Im Dezember 2022 fand in Den Haag die dritte Konferenz der Europäischen Arbeitsgruppe zum Kampf gegen Antisemitismus statt, auf der eine EU-weite Strategie zur Bekämpfung des Antisemitismus für den Zeitraum 2022 bis 2025 vorgestellt wurde. Unter anderem gab es wichtige Beiträge des niederländischen Koordinators für die Bekämpfung des Antisemitismus (NCAB) sowie von Überlebenden des Holocaust, internationalen Organisationen und Vertretern der Jüdischen Jugend.
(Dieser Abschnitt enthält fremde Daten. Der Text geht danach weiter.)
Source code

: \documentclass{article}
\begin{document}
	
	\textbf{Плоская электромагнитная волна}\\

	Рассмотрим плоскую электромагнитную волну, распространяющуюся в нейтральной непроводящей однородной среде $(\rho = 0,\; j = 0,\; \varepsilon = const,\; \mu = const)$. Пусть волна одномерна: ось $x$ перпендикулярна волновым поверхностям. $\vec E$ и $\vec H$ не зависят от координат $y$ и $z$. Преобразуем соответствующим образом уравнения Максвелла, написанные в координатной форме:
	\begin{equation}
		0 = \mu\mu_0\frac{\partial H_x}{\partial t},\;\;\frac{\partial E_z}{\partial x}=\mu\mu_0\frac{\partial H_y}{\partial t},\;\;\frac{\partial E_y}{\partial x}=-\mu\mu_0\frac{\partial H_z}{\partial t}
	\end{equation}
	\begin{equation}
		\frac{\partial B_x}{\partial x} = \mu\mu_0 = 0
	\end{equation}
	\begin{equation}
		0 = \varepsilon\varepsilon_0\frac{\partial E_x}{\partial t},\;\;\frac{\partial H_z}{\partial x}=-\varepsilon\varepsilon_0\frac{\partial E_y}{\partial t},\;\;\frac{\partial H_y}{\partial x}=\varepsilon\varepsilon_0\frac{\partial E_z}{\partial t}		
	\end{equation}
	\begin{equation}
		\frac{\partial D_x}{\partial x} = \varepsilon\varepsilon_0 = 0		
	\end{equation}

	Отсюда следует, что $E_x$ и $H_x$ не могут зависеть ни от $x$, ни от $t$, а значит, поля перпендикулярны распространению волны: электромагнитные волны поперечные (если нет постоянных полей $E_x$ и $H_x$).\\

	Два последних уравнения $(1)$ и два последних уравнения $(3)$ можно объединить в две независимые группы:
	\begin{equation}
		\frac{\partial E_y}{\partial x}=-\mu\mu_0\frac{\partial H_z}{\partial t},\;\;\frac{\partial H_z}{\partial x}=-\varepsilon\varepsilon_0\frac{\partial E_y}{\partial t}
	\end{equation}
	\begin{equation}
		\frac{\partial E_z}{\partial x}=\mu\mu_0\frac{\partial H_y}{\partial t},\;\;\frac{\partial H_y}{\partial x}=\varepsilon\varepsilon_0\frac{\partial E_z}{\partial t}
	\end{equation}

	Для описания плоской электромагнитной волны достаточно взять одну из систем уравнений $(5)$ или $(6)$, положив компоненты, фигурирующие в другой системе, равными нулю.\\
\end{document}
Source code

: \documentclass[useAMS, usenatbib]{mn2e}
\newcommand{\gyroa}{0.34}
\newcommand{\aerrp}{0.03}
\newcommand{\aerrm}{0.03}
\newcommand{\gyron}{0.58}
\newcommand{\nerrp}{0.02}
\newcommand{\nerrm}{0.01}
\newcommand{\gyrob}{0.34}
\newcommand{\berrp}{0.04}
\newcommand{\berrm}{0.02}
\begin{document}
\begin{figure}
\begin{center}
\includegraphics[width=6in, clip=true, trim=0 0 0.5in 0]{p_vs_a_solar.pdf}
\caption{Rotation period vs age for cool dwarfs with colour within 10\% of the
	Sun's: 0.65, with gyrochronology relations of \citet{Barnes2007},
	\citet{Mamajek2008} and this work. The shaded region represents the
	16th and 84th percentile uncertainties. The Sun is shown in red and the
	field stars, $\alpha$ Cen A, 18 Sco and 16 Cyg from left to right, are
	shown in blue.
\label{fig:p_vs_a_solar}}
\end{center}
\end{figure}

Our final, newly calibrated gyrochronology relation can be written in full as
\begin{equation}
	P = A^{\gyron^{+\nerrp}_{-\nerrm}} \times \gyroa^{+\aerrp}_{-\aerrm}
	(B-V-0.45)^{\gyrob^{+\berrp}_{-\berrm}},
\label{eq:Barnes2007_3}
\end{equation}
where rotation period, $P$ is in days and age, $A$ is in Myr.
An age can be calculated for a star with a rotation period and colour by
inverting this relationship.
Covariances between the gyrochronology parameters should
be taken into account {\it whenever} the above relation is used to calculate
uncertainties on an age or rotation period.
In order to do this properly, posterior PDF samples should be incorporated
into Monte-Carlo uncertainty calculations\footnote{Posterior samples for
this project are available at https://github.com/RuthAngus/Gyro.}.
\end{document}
Der niederländische Koordinator forderte härtere Strafen gegen Antisemitismus.
Das Christentum betreffende Vorfälle
Die reformierten Schulräte im Land zeigten sich kritisch gegenüber einem neuen Gesetz, das Schulen dazu verpflichtet, das Thema Staatsbürgerschaft im Unterricht zu behandeln. Sie äußerten die Befürchtung, dass dieses Gesetz dazu benutzt werden könnte, Ansichten über das Leben und die Sexualität vorzuschreiben, die ihren religiösen Überzeugungen widersprechen.
Am 30. März 2022 lehnte das Gericht in Den Haag eine Petition ab, die eine Strafverfolgung eines Pastors der Altrefomierten Gemeinde Mieraskerk (Oud Gereformeerde Mieraskerk) forderte. Ihm wurde vorgeworfen, Hass und Diskiminierung in einem Brief geäußert zu haben, den der Pastor 2016 an den Stadtrat gerichtet hatte. In dem Brief verurteilte der Pastor Sünden, die sich „gegen die Schöpfung richten”. Der vorsitzende Richter erklärte, dass die Aussagen und der spezifische Kontext des Briefs die Meinung des Pastors widerspiegelten und demnach durch Artikel 6 der Verfassung geschützt seien.
Vorfälle in Verbindung mit dem Islam
In 2022 reagierten Anführer der muslimischen Gemeinde heftig auf Ermittlungen, die eine heimliche Überwachung zahlreicher Moscheen über die Jahre zuvor aufgedeckt hatten.
Im Oktober 2022 richtete der Bürgermeister von Amsterdam ein Schreiben an die muslimischen Vertreter und bat um die Unterzeichnung einer Erklärung, in der Gewalt gegen LGBT+-Menschen verurteilt und den Opfern Unterstützung zugesagt wird. Auf diese Weise sollte gezeigt werden, dass die Muslime „eine positive Kraft in der Amsterdamer Gesellschaft sind“. Die meisten der 60 Vertreter der Moscheen in Amsterdam waren „empört“ über den Antrag der Stadt. Sie bezeichneten ihn als „diskriminierend und verwerflich“ und äußerten das Gefühl, dass man ihre Gemeinde zum Sündenbock machen wolle.
Perspektiven für die Religionsfreiheit
Grundsätzlich wird die Religionsfreiheit in den Niederlanden geschützt. Entwicklungen, die dafür sprechen, waren beispielsweise die erneute Ernennung einer Sondergesandten für Religionsfreiheit im September 2022 sowie der Gesetzesentwurf vor dem Parlament zur Verschärfung des Strafmaßes für Vergehen in Verbindung mit Diskriminierung. Dennoch wurden auf gesellschaftlicher Ebene auch Bedrohungen für das Recht auf Religionsfreiheit spürbar, nämlich durch die Zunahme von antisemitisch begründeten Vorfällen, sowohl von rechtsextremen Bewegungen als auch von islamistischen Extremisten.
Ein subtileres Problem sind jedoch die jüngsten Debatten über öffentliches Recht und Politik, in denen liberale Moralvorstellungen so vorgebracht werden, dass diejenigen an den Rand gedrängt werden, die eine andere Meinung vertreten. Ein solcher politischer Diskurs hat oft unverhältnismäßig negative Auswirkungen auf die Freiheit von religiösen Menschen, ihre Überzeugungen zu diesen Themen öffentlich zu bekunden. Beispiele hierfür sind die Bezeichnung des Rechts auf Abtreibung als Menschenrecht und die Diskreditierung traditioneller Vorstellungen über Sexualität, Ehe und Geschlecht in parlamentarischen Stellungnahmen.
Trotz dieser Bedenken sind die Aussichten für die Ausübung der Religionsfreiheit aufgrund des bestehenden Schutzes und der transparenten Anwendung der Rechtsstaatlichkeit weiterhin positiv.